● **Exercise instructions**
Only the lines from the one containing "<td>A property may" through the one containing "API Documentation Specification</a>" should be printed, exactly as they appear below, with both ends included.
━━━━━ Records shown ━━━━━
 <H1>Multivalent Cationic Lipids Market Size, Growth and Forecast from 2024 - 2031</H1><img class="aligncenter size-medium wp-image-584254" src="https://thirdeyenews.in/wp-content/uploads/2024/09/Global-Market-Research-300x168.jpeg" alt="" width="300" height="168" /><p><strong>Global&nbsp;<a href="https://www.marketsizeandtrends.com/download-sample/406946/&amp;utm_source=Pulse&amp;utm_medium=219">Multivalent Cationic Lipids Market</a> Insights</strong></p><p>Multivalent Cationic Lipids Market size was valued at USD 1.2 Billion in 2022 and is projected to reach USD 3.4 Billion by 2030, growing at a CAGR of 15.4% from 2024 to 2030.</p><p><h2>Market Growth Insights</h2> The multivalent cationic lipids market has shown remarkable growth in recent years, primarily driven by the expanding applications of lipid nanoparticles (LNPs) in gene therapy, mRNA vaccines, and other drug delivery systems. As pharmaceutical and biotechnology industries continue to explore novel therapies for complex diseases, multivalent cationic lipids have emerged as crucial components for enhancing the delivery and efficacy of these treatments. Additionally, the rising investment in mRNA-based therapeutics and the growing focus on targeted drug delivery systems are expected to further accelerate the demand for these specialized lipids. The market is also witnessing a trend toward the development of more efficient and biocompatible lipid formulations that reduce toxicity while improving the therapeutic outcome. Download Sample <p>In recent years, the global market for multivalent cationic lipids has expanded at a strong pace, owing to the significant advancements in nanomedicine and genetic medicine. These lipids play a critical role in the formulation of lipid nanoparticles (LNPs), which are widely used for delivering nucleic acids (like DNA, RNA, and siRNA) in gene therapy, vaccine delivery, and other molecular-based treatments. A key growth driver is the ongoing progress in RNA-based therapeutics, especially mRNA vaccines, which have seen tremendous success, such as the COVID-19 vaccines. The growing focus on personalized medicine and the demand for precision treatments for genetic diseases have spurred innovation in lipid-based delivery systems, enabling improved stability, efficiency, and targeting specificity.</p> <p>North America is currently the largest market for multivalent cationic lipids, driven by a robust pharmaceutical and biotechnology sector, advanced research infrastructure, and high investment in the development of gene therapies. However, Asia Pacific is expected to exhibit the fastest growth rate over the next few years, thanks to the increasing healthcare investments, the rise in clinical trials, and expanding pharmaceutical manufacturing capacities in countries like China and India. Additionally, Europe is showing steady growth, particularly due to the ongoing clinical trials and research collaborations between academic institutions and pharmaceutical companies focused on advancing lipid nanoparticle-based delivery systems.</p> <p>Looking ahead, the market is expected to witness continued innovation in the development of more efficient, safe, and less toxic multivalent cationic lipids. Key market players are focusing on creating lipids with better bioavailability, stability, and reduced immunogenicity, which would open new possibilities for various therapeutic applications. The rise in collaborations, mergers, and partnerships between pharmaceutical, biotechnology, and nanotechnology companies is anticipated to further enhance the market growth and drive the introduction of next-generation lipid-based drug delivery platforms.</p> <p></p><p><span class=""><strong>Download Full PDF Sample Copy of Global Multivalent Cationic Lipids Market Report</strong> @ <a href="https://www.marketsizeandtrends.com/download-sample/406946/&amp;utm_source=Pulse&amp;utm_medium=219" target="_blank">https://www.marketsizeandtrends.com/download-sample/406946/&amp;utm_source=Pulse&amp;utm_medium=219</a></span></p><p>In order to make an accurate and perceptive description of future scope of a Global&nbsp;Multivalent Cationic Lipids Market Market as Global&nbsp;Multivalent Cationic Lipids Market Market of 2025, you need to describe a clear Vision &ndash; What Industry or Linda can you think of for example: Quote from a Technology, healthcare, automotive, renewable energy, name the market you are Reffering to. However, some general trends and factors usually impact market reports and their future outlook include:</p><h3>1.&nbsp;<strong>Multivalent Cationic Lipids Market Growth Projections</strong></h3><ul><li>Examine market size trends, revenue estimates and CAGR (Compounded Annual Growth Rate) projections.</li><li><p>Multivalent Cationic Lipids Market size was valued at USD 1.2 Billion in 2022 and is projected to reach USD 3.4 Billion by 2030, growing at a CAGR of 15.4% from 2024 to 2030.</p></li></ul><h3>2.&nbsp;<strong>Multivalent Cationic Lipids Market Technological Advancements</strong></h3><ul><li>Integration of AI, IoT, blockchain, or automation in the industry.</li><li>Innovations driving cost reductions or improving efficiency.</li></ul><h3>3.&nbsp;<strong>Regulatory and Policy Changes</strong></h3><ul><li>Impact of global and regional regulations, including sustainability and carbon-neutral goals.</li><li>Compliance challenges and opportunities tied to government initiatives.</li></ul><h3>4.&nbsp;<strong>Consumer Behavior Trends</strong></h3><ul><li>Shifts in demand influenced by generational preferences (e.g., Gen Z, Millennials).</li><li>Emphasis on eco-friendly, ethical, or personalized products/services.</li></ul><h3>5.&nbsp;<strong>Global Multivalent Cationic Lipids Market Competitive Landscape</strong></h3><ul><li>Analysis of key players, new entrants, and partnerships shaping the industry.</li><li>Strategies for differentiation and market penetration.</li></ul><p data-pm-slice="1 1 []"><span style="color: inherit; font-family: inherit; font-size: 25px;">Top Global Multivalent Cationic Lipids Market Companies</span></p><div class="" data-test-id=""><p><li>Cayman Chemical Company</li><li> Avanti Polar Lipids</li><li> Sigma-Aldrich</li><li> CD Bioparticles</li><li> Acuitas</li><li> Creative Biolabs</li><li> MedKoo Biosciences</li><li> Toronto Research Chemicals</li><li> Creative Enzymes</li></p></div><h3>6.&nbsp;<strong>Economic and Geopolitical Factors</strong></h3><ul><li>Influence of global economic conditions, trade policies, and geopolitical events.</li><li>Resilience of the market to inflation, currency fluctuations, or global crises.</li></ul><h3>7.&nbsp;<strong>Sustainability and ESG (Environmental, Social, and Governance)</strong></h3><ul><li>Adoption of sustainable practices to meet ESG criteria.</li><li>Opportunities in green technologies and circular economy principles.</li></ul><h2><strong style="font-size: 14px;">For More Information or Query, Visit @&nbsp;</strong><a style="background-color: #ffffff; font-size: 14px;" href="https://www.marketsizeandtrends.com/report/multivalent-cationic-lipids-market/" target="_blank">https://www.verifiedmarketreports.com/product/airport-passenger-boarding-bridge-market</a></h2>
━━━━━
━━━━━ Records shown ━━━━━
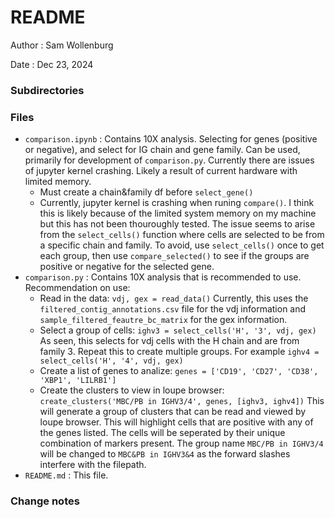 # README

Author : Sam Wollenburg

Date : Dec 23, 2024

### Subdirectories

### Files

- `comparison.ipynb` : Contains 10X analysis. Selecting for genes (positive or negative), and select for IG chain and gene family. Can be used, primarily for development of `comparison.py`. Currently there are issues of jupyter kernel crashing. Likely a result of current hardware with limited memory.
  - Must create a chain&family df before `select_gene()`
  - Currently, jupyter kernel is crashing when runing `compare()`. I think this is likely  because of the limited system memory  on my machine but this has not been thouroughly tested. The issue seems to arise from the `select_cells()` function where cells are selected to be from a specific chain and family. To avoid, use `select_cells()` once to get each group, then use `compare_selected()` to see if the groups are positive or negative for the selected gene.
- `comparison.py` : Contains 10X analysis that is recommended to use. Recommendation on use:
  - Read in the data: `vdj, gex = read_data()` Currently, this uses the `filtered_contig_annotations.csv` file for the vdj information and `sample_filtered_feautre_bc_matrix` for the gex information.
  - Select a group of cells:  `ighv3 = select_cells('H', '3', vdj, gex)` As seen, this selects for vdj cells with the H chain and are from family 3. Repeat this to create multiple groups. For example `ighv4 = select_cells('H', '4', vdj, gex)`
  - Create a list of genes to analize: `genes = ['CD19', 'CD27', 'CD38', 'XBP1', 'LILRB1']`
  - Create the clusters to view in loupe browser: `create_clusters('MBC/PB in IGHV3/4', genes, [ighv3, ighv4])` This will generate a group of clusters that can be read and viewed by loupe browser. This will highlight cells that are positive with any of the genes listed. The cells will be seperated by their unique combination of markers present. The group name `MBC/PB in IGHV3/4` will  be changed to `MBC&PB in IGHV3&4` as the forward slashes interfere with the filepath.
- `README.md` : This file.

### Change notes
━━━━━
━━━━━ Records shown ━━━━━
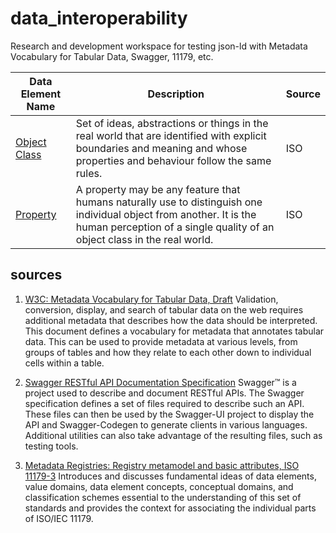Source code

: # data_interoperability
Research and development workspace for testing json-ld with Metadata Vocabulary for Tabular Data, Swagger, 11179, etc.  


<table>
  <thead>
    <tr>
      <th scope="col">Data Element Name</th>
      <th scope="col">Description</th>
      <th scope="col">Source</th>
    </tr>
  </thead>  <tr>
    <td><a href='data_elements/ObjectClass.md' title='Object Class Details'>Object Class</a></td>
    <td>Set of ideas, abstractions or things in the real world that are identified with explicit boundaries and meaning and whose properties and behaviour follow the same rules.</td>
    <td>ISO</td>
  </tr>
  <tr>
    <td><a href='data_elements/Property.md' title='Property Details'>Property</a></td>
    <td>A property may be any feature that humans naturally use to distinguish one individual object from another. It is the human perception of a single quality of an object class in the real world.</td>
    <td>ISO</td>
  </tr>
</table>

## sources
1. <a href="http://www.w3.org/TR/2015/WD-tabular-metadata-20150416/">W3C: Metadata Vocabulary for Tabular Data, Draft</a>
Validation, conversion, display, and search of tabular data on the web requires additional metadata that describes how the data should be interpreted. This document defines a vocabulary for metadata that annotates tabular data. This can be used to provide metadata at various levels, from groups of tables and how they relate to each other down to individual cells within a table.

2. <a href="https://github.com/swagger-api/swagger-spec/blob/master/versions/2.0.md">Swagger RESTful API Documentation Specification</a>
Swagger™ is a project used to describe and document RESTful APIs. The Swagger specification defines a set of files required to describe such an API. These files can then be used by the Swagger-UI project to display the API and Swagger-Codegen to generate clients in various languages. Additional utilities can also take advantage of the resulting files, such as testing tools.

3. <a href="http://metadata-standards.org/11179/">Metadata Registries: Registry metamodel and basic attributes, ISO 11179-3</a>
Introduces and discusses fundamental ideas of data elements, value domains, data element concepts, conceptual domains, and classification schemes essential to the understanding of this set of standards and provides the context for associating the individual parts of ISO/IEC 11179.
━━━━━
● **Response**
    <td>A property may be any feature that humans naturally use to distinguish one individual object from another. It is the human perception of a single quality of an object class in the real world.</td>
    <td>ISO</td>
  </tr>
</table>

## sources
1. <a href="http://www.w3.org/TR/2015/WD-tabular-metadata-20150416/">W3C: Metadata Vocabulary for Tabular Data, Draft</a>
Validation, conversion, display, and search of tabular data on the web requires additional metadata that describes how the data should be interpreted. This document defines a vocabulary for metadata that annotates tabular data. This can be used to provide metadata at various levels, from groups of tables and how they relate to each other down to individual cells within a table.

2. <a href="https://github.com/swagger-api/swagger-spec/blob/master/versions/2.0.md">Swagger RESTful API Documentation Specification</a>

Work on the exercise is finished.